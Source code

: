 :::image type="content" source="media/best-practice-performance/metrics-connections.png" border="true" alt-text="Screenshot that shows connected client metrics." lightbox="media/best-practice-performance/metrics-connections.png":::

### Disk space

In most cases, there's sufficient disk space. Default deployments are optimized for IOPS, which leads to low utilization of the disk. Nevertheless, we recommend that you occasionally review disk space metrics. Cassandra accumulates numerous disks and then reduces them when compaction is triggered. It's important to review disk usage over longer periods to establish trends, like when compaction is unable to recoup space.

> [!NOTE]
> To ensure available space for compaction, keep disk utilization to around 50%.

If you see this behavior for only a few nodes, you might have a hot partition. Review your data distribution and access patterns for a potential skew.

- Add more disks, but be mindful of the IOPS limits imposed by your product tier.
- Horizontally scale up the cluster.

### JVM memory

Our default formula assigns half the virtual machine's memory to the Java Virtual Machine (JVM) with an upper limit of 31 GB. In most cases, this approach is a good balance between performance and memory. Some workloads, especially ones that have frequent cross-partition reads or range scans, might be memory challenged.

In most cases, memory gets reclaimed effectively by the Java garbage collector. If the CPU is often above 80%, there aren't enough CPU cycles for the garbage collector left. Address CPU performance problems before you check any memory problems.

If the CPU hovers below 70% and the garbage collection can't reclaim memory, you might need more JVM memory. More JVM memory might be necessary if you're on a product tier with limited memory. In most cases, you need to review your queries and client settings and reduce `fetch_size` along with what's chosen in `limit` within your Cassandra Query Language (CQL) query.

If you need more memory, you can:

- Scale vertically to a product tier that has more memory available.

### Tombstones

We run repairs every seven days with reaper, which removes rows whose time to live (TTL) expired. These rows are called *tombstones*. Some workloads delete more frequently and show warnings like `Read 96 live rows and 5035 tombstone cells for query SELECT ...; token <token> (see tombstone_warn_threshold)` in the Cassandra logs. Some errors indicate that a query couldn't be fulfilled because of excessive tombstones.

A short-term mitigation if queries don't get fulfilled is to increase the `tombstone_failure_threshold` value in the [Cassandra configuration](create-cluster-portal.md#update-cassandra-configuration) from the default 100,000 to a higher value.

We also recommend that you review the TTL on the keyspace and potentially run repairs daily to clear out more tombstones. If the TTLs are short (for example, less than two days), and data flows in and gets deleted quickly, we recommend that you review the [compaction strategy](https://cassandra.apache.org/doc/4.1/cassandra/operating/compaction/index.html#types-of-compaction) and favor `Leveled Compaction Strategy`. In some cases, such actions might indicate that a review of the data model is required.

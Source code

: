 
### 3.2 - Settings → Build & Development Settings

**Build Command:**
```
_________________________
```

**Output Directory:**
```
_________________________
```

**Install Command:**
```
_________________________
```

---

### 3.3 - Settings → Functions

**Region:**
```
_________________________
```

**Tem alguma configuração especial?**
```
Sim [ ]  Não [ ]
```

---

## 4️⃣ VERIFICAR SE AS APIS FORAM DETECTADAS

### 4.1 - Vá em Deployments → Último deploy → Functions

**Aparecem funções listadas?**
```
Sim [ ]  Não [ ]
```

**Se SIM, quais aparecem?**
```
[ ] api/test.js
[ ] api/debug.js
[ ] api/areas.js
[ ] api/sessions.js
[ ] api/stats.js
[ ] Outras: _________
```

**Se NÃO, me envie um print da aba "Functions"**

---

Exercise objective -
For every line in the data above that holds "this", return the line itself.

Response to the task -
If you see this behavior for only a few nodes, you might have a hot partition. Review your data distribution and access patterns for a potential skew.
Our default formula assigns half the virtual machine's memory to the Java Virtual Machine (JVM) with an upper limit of 31 GB. In most cases, this approach is a good balance between performance and memory. Some workloads, especially ones that have frequent cross-partition reads or range scans, might be memory challenged.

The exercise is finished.